Há tempos planejava a leitura de Incidente em Antares, especialmente pela temática. Sete defuntos que, ao não serem sepultados em meio a uma greve, levantam-se de seus féretros, marcham até a praça principal da cidade e expõem as hipocrisias, as mentiras e mesmo os crimes - em suma, os podres - dos cidadãos da alta sociedade de Antares. Sem pender exatamente para o fantástico, a obra trata de uma alegoria à época em que foi escrito, isto é, 1971. Com causas mortis diversas (algumas, inclusive, não corretamente esclarecidas aos cidadãos), os insepultos mortos de Antares encontram-se em uma posição de certa forma privilegiada, pois podem informar tudo o que sabem aos antarenses presentes na praça central no fatídico 13 de dezembro de 1963 (uma sexta-feira), sem temer represálias.
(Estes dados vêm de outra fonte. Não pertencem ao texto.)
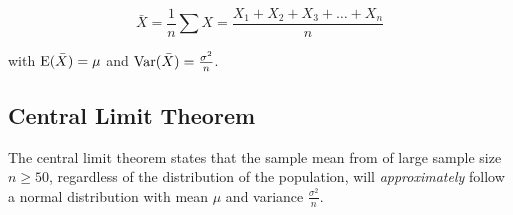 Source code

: \documentclass[../main]{subfiles}
\begin{document}
	\[	\bar{X} = \frac{1}{n} \sum X = \frac{X_1 + X_2 + X_3 + \dots + X_n}{n} \]

	with \(\operatorname{E}(\bar{X}) = \mu\) and \(\operatorname{Var}(\bar{X}) = \frac{\sigma^2}{n}\).

	\subsection{Central Limit Theorem}

	The central limit theorem states that the sample mean from of large sample size \(n \geq 50\), regardless of the distribution of the population, will \emph{approximately} follow a normal distribution with mean \(\mu\) and variance \(\frac{\sigma^2}{n}\). 
\end{document}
Casos extraconjugais, corrupção, torturas em interrogatórios policiais, entre tantos outros fatos, escandalizam os moradores da pequena cidade fronteiriça à Argentina, assim como o público apodrecimento e a infestação de ratos trazida pelos sete.
Após o reestabelecimento da normalidade, pouco a pouco, de forma não tão pacífica e muito menos natural, a cidade volta a apresentar os mesmos problemas, os mesmos aspectos de hipocrisia denunciados pelos mortos. Especialmente pelos acontecimentos do ano seguinte, 1964.
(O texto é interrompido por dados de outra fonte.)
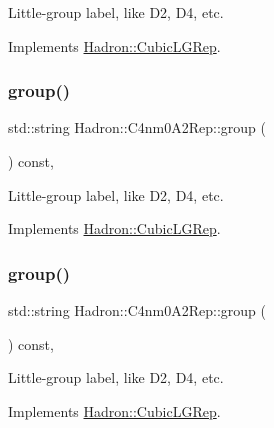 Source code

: Little-\/group label, like D2, D4, etc. 

Implements \mbox{\hyperlink{structHadron_1_1CubicLGRep_a9bdb14b519a611d21379ed96a3a9eb41}{Hadron\+::\+Cubic\+L\+G\+Rep}}.

\mbox{\label{structHadron_1_1C4nm0A2Rep_aaba4ff31952a682fa280fc4c8803dbc3}} 
\subsubsection{\texorpdfstring{group()}{group()}\hspace{0.1cm}{\footnotesize\ttfamily [3/5]}}
{\footnotesize\ttfamily std\+::string Hadron\+::\+C4nm0\+A2\+Rep\+::group (\begin{DoxyParamCaption}{ }\end{DoxyParamCaption}) const\hspace{0.3cm}{\ttfamily [inline]}, {\ttfamily [virtual]}}

Little-\/group label, like D2, D4, etc. 

Implements \mbox{\hyperlink{structHadron_1_1CubicLGRep_a9bdb14b519a611d21379ed96a3a9eb41}{Hadron\+::\+Cubic\+L\+G\+Rep}}.

\mbox{\label{structHadron_1_1C4nm0A2Rep_aaba4ff31952a682fa280fc4c8803dbc3}} 
\subsubsection{\texorpdfstring{group()}{group()}\hspace{0.1cm}{\footnotesize\ttfamily [4/5]}}
{\footnotesize\ttfamily std\+::string Hadron\+::\+C4nm0\+A2\+Rep\+::group (\begin{DoxyParamCaption}{ }\end{DoxyParamCaption}) const\hspace{0.3cm}{\ttfamily [inline]}, {\ttfamily [virtual]}}

Little-\/group label, like D2, D4, etc. 

Implements \mbox{\hyperlink{structHadron_1_1CubicLGRep_a9bdb14b519a611d21379ed96a3a9eb41}{Hadron\+::\+Cubic\+L\+G\+Rep}}.

\mbox{\label{structHadron_1_1C4nm0A2Rep_aaba4ff31952a682fa280fc4c8803dbc3}}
Mais do que um livro escrito durante o período da ditadura que conta com diversos trechos em que o discurso permanece tristemente semelhante à atualidade, Incidente em Antares diverte e faz observar o funcionamento da sociedade, especialmente em pequenas cidades (mas não apenas). Recomendo a leitura para quem tem interesse em temas como história, sociologia e antropologia, mas também em uma narrativa bem construída, com personagens bem desenvolvidos e facilmente identificáveis. E, claro, para apreciar a maestria de Erico Verissimo na construção de romances.